Networking. It’s an anxiety-filled word to some.
But networking doesn’t have to mean showing up to numerous events where you don’t know a single soul, shelling out business cards to anyone who will take them. Of course that sounds awful.
Keep in mind that you already have a network. It may be small, but it’s a starting point. The students who suffered through grad school with you, your former professors, the guys and gals on your kickball team, the woman on the bike next to you at Spin class on Tuesdays, the guy who you see all the time at your volunteer gig… even your family and friends – they’re all part of your network. And each one of them shares something in common with you already. Learn what they do for a living. Not everyone in your network has to be a scientist. In fact, they shouldn’t all be scientists, especially if you’re entertaining other career paths.

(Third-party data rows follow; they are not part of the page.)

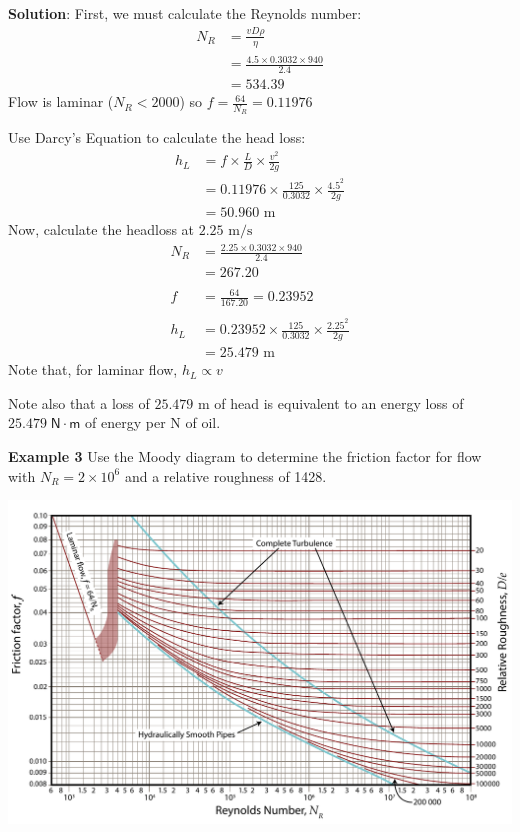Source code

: \documentclass[10pt]{amsart}
\begin{document}
	\textbf{Solution}:
	First, we must calculate the Reynolds number:
	\begin{align*}
		N_R &= \frac{vD\rho}{\eta}\\
		&=\frac{4.5\times 0.3032\times 940}{2.4}\\
		&= 534.39
	\end{align*}
	Flow is laminar ($N_R<2000$) so $f=\frac{64}{N_R}=0.11976$\par
	Use Darcy's Equation to calculate the head loss:
	\begin{align*}
		h_L &= f\times \frac{L}{D}\times\frac{v^2}{2g}\\
		&=0.11976\times\frac{125}{0.3032}\times\frac{4.5^2}{2g}\\
		&= 50.960\text{ m}
	\end{align*}
	Now, calculate the headloss at $2.25\text{ m/s}$
	\begin{align*}
		N_R &= \frac{2.25\times 0.3032\times 940}{2.4}\\
		&= 267.20\\\\
		f &= \frac{64}{167.20}=0.23952\\\\
		h_L	&=0.23952\times\frac{125}{0.3032}\times\frac{2.25^2}{2g}\\
		&= 25.479\text{ m}
	\end{align*}
	Note that, for laminar flow, $h_L\propto v$
	\par\medskip Note also that a loss of $25.479\text{ m}$ of head is equivalent to an energy loss of $25.479\;\mathsf{N\cdot m}$ of
	energy per N of oil. 
	
	\par\vfill\newpage

	
	\raggedright
	\textbf{Example 3}	
	Use the Moody diagram to determine the friction factor for flow with $N_R=2\times 10^6$ and a relative roughness of
	1428.\par\bigskip
	\begin{center}
		\includegraphics[scale=1.1, angle=90]{../../figs/05FrictionLosses/moody.pdf}
	\end{center}
	
\end{document}
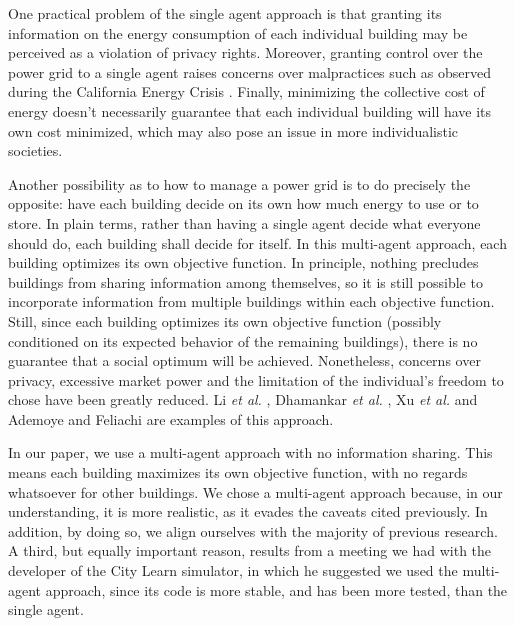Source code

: \documentclass{article}
\begin{document}
One practical problem of the single agent approach is that granting its information on the energy consumption of each individual building may be perceived as a violation of privacy rights. Moreover, granting control over the power grid to a single agent raises concerns over malpractices such as observed during the California Energy Crisis \cite{California-Energy-Crisis}. Finally, minimizing the collective cost of energy doesn't necessarily guarantee that each individual building will have its own cost minimized, which may also pose an issue in more individualistic societies. 

Another possibility as to how to manage a power grid is to do precisely the opposite: have each building decide on its own how much energy to use or to store. In plain terms, rather than having a single agent decide what everyone should do, each building shall decide for itself. In this multi-agent approach, each building optimizes its own objective function. In principle, nothing precludes buildings from sharing information among themselves, so it is still possible to incorporate information from multiple buildings within each objective function. Still, since each building optimizes its own objective function (possibly conditioned on its expected behavior of the remaining buildings), there is no guarantee that a social optimum will be achieved. Nonetheless, concerns over privacy, excessive market power and the limitation of the individual's freedom to chose have been greatly reduced. Li \emph {et al.} \cite{Li2012}, Dhamankar \emph{et al.} \cite{Dhamankar2020}, Xu \emph{et al.} \cite{Xu2020} and Ademoye and Feliachi \cite{Ademoye2012} are examples of this approach.

In our paper, we use a multi-agent approach with no information sharing. This means each building maximizes its own objective function, with no regards whatsoever for other buildings. We chose a multi-agent approach because, in our understanding, it is more realistic, as it evades the caveats cited previously. In addition, by doing so, we align ourselves with the majority of previous research. A third, but equally important reason, results from a meeting we had with the developer of the City Learn simulator, in which he suggested we used the multi-agent approach, since its code is more stable, and has been more tested, than the single agent.
\end{document}
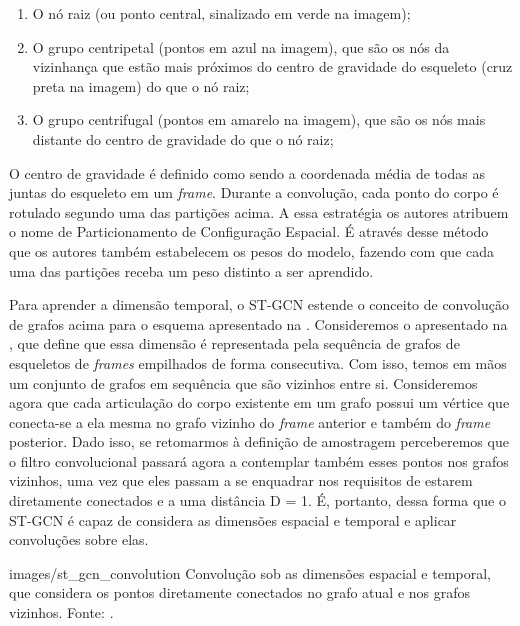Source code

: \begin{enumerate}
    \item O nó raiz (ou ponto central, sinalizado em verde na imagem);
    \item O grupo centripetal (pontos em azul na imagem), que são os nós da vizinhança que estão mais próximos do centro de gravidade do esqueleto (cruz preta na imagem) do que o nó raiz;
    \item O grupo centrifugal (pontos em amarelo na imagem), que são os nós mais distante do centro de gravidade do que o nó raiz;
\end{enumerate}

O centro de gravidade é definido como sendo a coordenada média de todas as juntas do esqueleto em um \textit{frame}. Durante a convolução, cada ponto do corpo é rotulado segundo uma das partições acima. A essa estratégia os autores atribuem o nome de Particionamento de Configuração Espacial. É através desse método que os autores também estabelecem os pesos do modelo, fazendo com que cada uma das partições receba um peso distinto a ser aprendido.


Para aprender a dimensão temporal, o ST-GCN estende o conceito de convolução de grafos acima para o esquema apresentado na . Consideremos o apresentado na , que define que essa dimensão é representada pela sequência de grafos de esqueletos de \textit{frames} empilhados de forma consecutiva. Com isso, temos em mãos um conjunto de grafos em sequência que são vizinhos entre si. Consideremos agora que cada articulação do corpo existente em um grafo possui um vértice que conecta-se a ela mesma no grafo vizinho do \textit{frame} anterior e também do \textit{frame} posterior. Dado isso, se retomarmos à definição de amostragem perceberemos que o filtro convolucional passará agora a contemplar também esses pontos nos grafos vizinhos, uma vez que eles passam a se enquadrar nos requisitos de estarem diretamente conectados e a uma distância D = 1. É, portanto, dessa forma que o ST-GCN é capaz de considera as dimensões espacial e temporal e aplicar convoluções sobre elas.

    {images/st_gcn_convolution}
    {Convolução sob as dimensões espacial e temporal, que considera os pontos diretamente conectados no grafo atual e nos grafos vizinhos. Fonte: \cite[p. 3]{st-gcn-2018}.}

Every member of your network has a network of his or her own. If you started to map it out, what you would have is “six degrees of Kevin Bacon” for N number of contacts, resulting in overlapping Venn Diagrams on what pretty much looks like a celestial map. So again, you already have a network. Now you have to grow it, and learn how to tap it.
Here are a few suggestions, in no particular order:
1. Go out. Do stuff. Get involved. Your network will evolve organically, based on the relationships you establish, the events you attend, the jobs you take, and your extracurricular activities.
2. Make sure you have professional business cards on you all the time. You never know when you’ll need one. When someone hands you his or her card, write the date and where you met your new contact on the back of it. Then when you follow up down the line, you can note where and when you met, leaving your new contact with the idea that he or she made an impression on you, or impressed with your social memory. It also helps your new contact to remember who you are.
3. Put together an impressive LinkedIn profile, and include a link to your profile in your email signature. If your profile doesn’t scream “I’m awesome,” then either beef it up, or don’t let people know you have one.
4. Set up “informational interviews” with people in fields you’re interested in. Engage these new professionals in conversation, and then add them to your LinkedIn network.
5. Have an “elevator speech.” You should be able to tell someone what you do and what you aspire to, in English (not science jargon), and in less than five minutes. The professionals you meet are unlikely to be experts in whatever it is you did for your doctoral or post-doctoral research. They don’t want to stand there while you give your dissertation defense again.
6. Don’t burn bridges. You would be amazed at how often people you’ve dealt with in the past come in handy down the line.
When it comes down to it, networking requires a little effort. But you can take advantage of your own personal interests to grow your network. Thanks for reading, and good networking!